Rabu, 29 Oktober 2008

I LOVE THE BLUE OF INDONESIA

I love the blue of Indonesia…you can taste it everywhere…Bagaimana perasaan anda tentang Indonesia? Bagaimana anda memandangnya? Kalau anda tanya pada saya, tentu akan saya jawab, “berjuta rasanya”, takjub, bangga, sedih, prihatin, sayang, cinta…dan lain-lain bercampur aduk menjadi satu. Kalau anda berkesempatan menjelajahi wilayahnya seperti pengalaman saya bersama suami tercinta, mungkin anda akan merasa sama.

Ketika saya SD, sekitar tahun 80-an, saya selalu antusias dengan yang namanya pelajaran ilmu bumi, bahkan tanpa bermaksud menyombongkan diri, I’m good on it..Peta buta…Ketika yang lain pada gemetaran disuruh maju oleh ibu guru, saya justru menikmatinya. Saya hafal seluruh lekuk Indonesia, tanpa berpikir bahwa someday…20 tahun kemudian, saya berkesempatan menyusuri setiap lekuknya.
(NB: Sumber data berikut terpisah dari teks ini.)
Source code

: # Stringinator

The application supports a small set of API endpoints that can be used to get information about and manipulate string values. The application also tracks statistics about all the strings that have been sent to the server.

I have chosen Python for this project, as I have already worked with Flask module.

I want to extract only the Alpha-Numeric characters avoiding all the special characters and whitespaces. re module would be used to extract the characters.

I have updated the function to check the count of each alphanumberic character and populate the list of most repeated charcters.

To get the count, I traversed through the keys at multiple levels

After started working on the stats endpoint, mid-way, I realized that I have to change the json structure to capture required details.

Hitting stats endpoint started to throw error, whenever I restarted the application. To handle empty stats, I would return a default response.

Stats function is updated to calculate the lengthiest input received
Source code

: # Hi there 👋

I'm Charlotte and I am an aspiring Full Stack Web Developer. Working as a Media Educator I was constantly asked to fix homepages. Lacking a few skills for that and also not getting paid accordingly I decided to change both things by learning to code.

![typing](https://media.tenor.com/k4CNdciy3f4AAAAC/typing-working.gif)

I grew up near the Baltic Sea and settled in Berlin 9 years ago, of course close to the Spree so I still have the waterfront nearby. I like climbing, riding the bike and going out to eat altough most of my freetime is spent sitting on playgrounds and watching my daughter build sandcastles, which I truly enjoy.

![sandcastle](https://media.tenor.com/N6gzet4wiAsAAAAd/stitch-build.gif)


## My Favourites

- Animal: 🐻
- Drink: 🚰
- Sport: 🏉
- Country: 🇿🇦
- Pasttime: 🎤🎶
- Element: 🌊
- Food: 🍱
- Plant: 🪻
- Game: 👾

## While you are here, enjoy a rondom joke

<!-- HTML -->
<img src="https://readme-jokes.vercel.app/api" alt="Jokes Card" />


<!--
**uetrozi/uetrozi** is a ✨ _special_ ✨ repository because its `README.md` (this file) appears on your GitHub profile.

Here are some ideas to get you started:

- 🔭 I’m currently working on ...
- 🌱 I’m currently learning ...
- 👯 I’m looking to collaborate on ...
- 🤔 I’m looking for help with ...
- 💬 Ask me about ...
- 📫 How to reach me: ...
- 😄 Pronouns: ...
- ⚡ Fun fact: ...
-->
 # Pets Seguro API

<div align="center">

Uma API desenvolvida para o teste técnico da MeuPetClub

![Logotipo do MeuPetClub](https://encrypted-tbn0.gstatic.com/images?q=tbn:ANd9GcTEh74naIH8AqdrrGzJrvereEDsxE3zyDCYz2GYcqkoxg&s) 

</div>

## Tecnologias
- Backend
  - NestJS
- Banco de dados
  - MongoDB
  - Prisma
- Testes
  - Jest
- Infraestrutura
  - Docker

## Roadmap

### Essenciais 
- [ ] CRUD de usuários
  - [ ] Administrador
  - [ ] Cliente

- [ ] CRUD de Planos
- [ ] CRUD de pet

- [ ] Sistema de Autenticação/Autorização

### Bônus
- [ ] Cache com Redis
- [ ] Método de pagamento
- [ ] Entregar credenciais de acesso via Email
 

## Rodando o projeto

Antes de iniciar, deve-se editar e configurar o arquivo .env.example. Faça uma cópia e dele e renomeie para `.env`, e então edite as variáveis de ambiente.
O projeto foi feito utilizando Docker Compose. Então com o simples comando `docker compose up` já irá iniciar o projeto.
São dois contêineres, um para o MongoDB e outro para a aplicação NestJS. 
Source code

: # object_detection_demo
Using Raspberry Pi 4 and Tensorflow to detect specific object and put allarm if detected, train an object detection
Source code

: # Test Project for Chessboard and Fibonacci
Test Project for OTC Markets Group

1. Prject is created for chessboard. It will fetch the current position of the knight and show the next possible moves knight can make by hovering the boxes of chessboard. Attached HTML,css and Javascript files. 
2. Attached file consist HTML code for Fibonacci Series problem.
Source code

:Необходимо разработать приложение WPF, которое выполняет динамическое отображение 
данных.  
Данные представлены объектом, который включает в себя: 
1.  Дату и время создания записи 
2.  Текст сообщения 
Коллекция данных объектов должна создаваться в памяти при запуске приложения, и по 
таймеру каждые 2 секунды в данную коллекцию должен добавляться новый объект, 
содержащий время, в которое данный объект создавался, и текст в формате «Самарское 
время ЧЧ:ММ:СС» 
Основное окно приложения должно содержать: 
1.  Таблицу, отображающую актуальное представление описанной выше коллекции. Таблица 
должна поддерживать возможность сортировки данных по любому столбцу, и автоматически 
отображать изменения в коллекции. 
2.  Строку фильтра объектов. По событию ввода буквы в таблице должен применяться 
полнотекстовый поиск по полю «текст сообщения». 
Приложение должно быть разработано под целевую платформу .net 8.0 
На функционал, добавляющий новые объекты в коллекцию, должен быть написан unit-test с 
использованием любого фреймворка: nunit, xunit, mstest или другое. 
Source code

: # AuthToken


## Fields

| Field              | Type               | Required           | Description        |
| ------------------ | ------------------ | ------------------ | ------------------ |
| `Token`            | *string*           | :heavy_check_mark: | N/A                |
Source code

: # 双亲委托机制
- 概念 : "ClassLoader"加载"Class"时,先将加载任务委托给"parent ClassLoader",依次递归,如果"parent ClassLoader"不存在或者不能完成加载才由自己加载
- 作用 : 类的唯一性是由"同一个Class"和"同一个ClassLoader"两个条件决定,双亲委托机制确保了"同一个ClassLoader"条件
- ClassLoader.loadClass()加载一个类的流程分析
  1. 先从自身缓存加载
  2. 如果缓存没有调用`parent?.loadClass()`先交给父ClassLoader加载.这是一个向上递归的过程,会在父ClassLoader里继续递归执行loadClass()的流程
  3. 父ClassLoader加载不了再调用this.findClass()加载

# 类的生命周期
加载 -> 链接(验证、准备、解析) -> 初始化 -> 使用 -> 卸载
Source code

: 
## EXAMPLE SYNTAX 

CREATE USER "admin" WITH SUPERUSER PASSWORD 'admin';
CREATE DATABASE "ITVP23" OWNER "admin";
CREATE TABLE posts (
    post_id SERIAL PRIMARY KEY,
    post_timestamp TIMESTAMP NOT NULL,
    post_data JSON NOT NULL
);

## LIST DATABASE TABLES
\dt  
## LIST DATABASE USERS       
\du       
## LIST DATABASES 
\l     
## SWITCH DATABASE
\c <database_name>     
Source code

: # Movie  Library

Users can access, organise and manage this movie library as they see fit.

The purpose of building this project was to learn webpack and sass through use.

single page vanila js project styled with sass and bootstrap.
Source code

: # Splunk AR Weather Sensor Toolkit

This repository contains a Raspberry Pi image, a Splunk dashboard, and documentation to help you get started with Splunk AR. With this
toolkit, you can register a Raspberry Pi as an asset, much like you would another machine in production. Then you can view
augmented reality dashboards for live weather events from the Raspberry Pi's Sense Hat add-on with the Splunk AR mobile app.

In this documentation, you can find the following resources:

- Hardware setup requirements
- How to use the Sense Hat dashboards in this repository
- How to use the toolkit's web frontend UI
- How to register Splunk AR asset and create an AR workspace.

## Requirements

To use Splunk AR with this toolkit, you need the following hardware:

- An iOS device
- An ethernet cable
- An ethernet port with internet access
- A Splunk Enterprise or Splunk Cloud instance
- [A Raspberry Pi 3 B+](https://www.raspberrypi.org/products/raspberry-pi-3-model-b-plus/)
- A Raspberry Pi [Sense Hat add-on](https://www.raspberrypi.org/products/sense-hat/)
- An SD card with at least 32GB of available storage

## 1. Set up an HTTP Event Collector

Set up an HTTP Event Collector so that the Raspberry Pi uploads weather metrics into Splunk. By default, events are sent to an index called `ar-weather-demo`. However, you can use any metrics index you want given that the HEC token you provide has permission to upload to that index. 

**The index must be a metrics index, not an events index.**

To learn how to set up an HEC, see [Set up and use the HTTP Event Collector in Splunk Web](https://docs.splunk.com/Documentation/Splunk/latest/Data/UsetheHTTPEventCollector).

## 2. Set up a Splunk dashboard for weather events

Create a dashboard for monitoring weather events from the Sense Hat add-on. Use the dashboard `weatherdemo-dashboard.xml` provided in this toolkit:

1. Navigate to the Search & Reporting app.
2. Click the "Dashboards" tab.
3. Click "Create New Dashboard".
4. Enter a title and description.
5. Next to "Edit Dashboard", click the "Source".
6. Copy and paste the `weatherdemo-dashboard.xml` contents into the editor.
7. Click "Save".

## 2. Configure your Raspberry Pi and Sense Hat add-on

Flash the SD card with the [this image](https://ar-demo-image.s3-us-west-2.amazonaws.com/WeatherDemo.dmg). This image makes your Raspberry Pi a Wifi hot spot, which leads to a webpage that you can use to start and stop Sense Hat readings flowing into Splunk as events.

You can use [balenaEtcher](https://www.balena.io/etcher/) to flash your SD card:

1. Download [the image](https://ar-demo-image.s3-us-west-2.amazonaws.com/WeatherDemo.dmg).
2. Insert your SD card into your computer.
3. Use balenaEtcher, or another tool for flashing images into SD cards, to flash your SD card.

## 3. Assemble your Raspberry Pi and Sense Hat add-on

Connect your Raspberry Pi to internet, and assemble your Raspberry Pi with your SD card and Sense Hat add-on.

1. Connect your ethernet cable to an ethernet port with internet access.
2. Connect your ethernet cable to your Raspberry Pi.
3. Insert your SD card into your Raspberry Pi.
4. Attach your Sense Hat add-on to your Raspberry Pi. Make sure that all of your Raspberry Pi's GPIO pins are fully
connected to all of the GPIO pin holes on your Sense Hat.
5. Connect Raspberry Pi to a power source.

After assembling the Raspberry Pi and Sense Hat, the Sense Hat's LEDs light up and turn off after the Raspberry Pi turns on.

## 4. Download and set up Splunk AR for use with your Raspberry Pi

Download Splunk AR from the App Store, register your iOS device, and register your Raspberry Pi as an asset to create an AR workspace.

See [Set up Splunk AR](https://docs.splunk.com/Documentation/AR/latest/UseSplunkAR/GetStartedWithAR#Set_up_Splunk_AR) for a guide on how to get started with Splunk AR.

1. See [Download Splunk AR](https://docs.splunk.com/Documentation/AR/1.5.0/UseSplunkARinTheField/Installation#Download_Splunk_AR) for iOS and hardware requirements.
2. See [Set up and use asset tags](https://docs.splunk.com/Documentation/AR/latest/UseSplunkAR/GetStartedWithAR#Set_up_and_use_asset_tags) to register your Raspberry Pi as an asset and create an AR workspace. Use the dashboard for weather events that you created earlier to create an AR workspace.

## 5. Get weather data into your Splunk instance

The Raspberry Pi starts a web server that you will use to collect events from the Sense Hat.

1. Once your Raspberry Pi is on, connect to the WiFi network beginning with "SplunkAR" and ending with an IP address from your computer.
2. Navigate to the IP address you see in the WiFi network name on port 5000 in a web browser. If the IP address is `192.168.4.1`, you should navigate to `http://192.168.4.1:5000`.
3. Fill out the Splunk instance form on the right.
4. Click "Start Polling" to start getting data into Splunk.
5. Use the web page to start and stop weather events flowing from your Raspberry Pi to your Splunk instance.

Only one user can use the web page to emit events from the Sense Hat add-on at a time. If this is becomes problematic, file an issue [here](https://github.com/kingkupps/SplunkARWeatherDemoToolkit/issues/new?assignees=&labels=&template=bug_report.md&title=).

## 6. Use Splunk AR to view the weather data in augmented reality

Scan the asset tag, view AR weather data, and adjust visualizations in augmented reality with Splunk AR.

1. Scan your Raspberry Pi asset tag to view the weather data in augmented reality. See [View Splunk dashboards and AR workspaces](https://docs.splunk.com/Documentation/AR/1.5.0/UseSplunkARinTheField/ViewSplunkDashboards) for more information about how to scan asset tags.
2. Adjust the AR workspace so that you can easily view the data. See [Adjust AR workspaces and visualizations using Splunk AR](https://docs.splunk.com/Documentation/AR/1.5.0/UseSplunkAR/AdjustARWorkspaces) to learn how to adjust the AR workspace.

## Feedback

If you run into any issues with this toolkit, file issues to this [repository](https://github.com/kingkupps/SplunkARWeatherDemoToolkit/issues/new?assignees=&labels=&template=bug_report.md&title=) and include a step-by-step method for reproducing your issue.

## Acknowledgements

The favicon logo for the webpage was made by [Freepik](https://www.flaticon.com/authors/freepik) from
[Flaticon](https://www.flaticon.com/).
Walaupun belum sepenuhnya, tapi bisa dibilang hampir seluruh ibukota propinsi kami pernah menjelahinya. Kota-kota atau daerah penghasil hasil bumi, pertanian, dulu saya sangat hafal. Tetapi ternyata ketika ada lomba bidang studi, saya malah dipilih untuk bidang studi IPA. Yang IPS malah jatuh ke teman saya, yang memang “musuh bebuyutan” untuk bidang studi tersebut. Ternyata ada yang lebih jago daripada saya. Waktu itu di IPA, saya dapat juara 2.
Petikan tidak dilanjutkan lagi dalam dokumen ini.